From: Dan Williams <dan.j.williams@intel.com>
To: "Elliott, Robert (Server Storage)" <Elliott@hp.com>
Cc: "linux-nvdimm@lists.01.org" <linux-nvdimm@lists.01.org>,
Neil Brown <neilb@suse.de>, Dave Chinner <david@fromorbit.com>,
"H. Peter Anvin" <hpa@zytor.com>, Christoph Hellwig <hch@lst.de>,
"Wysocki, Rafael J" <rafael.j.wysocki@intel.com>,
"Moore, Robert" <robert.moore@intel.com>,
Ingo Molnar <mingo@kernel.org>,
"linux-acpi@vger.kernel.org" <linux-acpi@vger.kernel.org>,
Jens Axboe <axboe@fb.com>, Borislav Petkov <bp@alien8.de>,
Thomas Gleixner <tglx@linutronix.de>,
Greg KH <gregkh@linuxfoundation.org>,
"linux-kernel@vger.kernel.org" <linux-kernel@vger.kernel.org>,
Andy Lutomirski <luto@amacapital.net>,
Andrew Morton <akpm@linux-foundation.org>,
Linus Torvalds <torvalds@linux-foundation.org>
Subject: Re: [Linux-nvdimm] [PATCH v2 00/20] libnd: non-volatile memory device support
Date: Tue, 28 Apr 2015 15:15:54 -0700 [thread overview]

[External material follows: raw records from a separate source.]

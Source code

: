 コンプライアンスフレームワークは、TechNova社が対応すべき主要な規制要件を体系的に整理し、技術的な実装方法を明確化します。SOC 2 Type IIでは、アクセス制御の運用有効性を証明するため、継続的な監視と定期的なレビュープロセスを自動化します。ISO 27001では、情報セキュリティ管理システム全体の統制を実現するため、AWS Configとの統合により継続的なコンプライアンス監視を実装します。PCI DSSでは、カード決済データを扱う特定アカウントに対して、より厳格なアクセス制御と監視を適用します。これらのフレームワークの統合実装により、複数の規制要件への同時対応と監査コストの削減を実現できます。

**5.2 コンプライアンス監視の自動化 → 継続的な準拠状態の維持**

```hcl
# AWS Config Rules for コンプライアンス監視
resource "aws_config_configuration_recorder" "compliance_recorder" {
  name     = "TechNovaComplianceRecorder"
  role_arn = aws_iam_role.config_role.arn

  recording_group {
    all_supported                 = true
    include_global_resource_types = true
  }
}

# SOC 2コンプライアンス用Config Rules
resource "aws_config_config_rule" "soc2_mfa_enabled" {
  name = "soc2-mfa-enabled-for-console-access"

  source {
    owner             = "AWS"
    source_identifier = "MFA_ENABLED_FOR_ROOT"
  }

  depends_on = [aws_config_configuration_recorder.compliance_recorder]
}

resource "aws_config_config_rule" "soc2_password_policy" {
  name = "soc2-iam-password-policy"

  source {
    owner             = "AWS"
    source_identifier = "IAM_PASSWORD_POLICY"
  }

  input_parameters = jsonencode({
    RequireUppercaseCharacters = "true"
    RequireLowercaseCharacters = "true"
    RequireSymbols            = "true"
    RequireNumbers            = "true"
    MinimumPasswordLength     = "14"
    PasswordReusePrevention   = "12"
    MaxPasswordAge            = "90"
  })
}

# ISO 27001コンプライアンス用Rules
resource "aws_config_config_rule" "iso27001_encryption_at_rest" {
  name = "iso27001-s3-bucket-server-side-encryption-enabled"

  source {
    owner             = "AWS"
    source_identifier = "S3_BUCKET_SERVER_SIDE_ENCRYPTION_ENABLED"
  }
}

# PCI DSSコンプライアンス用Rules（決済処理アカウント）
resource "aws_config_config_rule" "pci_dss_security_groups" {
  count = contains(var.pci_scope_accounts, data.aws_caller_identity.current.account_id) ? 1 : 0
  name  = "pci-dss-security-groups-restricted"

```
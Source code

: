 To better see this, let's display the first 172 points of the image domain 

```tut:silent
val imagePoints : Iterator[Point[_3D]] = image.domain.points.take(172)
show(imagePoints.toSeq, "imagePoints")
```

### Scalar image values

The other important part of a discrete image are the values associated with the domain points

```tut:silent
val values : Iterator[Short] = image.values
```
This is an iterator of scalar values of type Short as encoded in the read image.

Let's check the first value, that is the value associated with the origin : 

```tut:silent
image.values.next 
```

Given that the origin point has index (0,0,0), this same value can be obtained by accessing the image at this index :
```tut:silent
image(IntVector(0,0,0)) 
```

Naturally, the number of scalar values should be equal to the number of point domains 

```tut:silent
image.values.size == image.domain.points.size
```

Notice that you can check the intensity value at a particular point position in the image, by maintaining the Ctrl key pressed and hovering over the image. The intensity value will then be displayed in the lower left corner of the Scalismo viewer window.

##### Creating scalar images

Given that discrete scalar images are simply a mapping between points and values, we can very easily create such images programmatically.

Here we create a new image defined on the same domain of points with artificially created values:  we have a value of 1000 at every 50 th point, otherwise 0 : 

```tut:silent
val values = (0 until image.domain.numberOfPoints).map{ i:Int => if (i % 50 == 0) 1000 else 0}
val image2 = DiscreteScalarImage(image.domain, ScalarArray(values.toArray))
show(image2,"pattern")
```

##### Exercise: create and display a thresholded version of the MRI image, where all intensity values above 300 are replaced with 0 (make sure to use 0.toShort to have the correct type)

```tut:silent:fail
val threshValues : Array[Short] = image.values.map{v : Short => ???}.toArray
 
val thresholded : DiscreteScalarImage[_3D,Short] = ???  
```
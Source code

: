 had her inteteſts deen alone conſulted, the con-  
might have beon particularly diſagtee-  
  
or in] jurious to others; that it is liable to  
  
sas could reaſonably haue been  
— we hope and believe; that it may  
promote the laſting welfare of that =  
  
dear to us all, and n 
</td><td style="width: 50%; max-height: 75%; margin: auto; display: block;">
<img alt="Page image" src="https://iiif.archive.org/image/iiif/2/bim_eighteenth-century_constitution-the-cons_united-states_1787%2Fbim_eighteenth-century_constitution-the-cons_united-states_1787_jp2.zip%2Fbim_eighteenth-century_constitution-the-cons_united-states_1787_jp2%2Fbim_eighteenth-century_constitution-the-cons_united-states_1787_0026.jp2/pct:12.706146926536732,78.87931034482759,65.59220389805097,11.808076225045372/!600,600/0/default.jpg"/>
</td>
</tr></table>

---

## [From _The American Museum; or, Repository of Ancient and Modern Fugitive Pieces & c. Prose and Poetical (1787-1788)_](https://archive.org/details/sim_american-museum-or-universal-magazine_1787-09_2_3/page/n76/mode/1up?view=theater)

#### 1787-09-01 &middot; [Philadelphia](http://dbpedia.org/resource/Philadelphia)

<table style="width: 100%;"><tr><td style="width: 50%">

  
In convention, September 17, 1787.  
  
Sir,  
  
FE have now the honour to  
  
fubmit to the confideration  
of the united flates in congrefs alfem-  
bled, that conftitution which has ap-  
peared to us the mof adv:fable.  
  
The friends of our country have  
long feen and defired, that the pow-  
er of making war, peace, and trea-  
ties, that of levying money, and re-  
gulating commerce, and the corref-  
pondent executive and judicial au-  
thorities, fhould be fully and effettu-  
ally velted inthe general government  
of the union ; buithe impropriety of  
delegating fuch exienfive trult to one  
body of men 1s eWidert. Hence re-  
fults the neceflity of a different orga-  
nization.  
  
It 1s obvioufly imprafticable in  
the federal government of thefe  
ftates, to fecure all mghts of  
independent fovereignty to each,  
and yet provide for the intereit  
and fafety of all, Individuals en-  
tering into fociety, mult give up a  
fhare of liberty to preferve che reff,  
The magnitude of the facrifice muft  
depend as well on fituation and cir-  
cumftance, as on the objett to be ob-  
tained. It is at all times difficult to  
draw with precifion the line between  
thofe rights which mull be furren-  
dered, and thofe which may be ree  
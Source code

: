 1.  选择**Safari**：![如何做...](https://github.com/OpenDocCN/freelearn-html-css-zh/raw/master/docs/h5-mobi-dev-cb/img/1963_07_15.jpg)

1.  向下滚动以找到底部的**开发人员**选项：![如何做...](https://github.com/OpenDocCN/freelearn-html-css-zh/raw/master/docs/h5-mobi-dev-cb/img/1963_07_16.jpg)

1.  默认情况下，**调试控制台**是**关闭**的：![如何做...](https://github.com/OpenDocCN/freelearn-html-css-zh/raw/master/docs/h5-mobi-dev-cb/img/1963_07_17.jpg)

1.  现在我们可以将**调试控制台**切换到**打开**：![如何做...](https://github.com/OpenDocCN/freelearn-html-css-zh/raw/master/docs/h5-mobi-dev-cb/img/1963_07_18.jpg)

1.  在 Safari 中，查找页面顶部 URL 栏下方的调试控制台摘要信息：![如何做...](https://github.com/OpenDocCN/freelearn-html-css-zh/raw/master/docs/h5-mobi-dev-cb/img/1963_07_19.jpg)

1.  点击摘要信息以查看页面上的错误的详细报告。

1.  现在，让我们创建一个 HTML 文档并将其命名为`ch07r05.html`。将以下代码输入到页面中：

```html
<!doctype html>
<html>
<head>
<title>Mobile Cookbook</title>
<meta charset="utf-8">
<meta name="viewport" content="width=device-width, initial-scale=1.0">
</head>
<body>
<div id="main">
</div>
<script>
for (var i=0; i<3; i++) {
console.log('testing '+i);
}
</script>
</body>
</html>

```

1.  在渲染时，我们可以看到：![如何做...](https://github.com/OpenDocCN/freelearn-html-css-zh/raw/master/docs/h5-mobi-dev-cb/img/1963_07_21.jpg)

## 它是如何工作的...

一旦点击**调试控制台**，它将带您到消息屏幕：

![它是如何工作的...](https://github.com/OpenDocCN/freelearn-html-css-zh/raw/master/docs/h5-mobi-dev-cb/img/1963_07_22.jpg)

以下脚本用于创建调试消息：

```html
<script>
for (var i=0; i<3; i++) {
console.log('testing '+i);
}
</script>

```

Message-ID: <CAPcyv4g-M6NPVV4C3nB7DebhwuuzNKbNyYGDPKh_3N54P2b4Cw@mail.gmail.com> (raw)
In-Reply-To: <94D0CD8314A33A4D9D801C0FE68B40295A8C934B@G9W0745.americas.hpqcorp.net>
On Tue, Apr 28, 2015 at 2:24 PM, Elliott, Robert (Server Storage)
<Elliott@hp.com> wrote:
>> -----Original Message-----
>> From: Linux-nvdimm [mailto:linux-nvdimm-bounces@lists.01.org] On Behalf Of
>> Dan Williams
>> Sent: Tuesday, April 28, 2015 1:24 PM
>> To: linux-nvdimm@lists.01.org
>> Cc: Neil Brown; Dave Chinner; H. Peter Anvin; Christoph Hellwig; Rafael J.
>> Wysocki; Robert Moore; Ingo Molnar; linux-acpi@vger.kernel.org; Jens Axboe;
>> Borislav Petkov; Thomas Gleixner; Greg KH; linux-kernel@vger.kernel.org;
>> Andy Lutomirski; Andrew Morton; Linus Torvalds
>> Subject: [Linux-nvdimm] [PATCH v2 00/20] libnd: non-volatile memory device
>> support
>>
>> Changes since v1 [1]: Incorporates feedback received prior to April 24.
>
> Here are some comments on the sysfs properties reported for a pmem device.
> They are based on v1, but I don't think v2 changes anything.
>
> 1. This confuses lsblk (part of util-linux):
> /sys/block/pmem0/device/type:4
>
> lsblk shows:
> NAME MAJ:MIN RM SIZE RO TYPE MOUNTPOINT
> pmem0 251:0 0 8G 0 worm
> pmem1 251:16 0 8G 0 worm
> pmem2 251:32 0 8G 0 worm
> pmem3 251:48 0 8G 0 worm
> pmem4 251:64 0 8G 0 worm
> pmem5 251:80 0 8G 0 worm
> pmem6 251:96 0 8G 0 worm
> pmem7 251:112 0 8G 0 worm
>
> lsblk's blkdev_scsi_type_to_name() considers 4 to mean
> SCSI_TYPE_WORM (write once read many ... used for certain optical
> and tape drives).
Why is lsblk assuming these are scsi devices? I'll need to go check that out.
> I'm not sure what nd and pmem are doing to result in that value.
That is their libnd specific device type number from
include/uapi/ndctl.h. 4 == ND_DEVICE_NAMESPACE_IO. lsblk has no
business interpreting this as something SCSI specific.
> 2. To avoid confusing software trying to detect fast storage vs.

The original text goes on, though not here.